● Task to carry out: Beginning with the line below that contains "user guides |" and ending with the line that contains "- **Email:** andrei.luchici@rau.ro", copy every line exactly. Copy nothing else.

● Extracted entries:

+===+

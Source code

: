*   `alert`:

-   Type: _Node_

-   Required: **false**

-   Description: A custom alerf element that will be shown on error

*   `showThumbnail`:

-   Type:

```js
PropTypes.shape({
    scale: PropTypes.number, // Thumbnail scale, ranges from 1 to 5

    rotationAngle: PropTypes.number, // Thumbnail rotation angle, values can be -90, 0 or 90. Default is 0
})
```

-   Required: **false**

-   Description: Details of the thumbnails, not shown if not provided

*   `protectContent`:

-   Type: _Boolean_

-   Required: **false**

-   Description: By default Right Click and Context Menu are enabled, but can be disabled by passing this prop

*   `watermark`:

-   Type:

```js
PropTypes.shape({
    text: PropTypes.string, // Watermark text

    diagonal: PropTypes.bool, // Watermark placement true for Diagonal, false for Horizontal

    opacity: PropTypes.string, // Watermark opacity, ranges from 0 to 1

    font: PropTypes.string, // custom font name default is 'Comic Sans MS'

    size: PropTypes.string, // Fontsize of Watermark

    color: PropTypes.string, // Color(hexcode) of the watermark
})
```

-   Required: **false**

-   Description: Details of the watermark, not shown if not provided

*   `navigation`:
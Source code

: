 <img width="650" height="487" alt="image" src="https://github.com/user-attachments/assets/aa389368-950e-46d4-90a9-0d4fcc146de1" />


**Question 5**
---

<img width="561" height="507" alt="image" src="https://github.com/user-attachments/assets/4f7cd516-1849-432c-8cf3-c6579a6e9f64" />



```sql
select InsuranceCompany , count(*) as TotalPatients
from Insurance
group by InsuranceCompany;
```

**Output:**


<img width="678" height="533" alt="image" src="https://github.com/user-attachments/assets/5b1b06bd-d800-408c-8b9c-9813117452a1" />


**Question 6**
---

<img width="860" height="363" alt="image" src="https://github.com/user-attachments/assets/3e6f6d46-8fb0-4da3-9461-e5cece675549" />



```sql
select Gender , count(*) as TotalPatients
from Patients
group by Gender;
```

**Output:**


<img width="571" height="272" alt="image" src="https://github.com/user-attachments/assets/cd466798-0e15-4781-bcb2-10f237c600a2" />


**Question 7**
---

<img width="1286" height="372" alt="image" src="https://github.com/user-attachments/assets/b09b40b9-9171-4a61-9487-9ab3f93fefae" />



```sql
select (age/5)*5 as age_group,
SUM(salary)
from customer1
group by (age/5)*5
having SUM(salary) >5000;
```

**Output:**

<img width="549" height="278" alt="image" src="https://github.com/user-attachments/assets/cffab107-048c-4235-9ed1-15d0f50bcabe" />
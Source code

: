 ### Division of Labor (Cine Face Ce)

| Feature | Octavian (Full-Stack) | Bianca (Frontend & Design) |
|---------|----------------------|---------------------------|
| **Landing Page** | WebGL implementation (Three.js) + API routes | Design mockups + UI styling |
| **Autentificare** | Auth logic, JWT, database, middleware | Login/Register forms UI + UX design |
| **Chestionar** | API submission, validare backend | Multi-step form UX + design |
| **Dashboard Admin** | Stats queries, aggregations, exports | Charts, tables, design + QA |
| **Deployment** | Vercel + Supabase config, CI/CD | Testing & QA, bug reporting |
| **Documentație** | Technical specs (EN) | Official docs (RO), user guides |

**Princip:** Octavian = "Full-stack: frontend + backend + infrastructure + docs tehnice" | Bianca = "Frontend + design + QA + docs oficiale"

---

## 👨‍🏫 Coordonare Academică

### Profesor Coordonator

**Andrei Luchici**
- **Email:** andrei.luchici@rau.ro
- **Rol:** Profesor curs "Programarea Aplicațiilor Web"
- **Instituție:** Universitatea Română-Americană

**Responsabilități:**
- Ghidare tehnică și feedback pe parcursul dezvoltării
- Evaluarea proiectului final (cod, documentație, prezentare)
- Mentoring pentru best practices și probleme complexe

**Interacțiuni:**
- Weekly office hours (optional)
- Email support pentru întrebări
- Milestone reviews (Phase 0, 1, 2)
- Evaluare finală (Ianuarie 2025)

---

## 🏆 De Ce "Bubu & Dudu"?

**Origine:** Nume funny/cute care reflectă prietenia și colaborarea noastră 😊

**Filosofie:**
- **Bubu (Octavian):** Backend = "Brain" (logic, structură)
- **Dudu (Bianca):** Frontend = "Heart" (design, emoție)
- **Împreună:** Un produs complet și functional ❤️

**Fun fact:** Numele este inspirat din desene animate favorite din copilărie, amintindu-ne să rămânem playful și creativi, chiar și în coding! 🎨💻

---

+===+

● Result:
| **Documentație** | Technical specs (EN) | Official docs (RO), user guides |

**Princip:** Octavian = "Full-stack: frontend + backend + infrastructure + docs tehnice" | Bianca = "Frontend + design + QA + docs oficiale"

---

## 👨‍🏫 Coordonare Academică

### Profesor Coordonator

**Andrei Luchici**
- **Email:** andrei.luchici@rau.ro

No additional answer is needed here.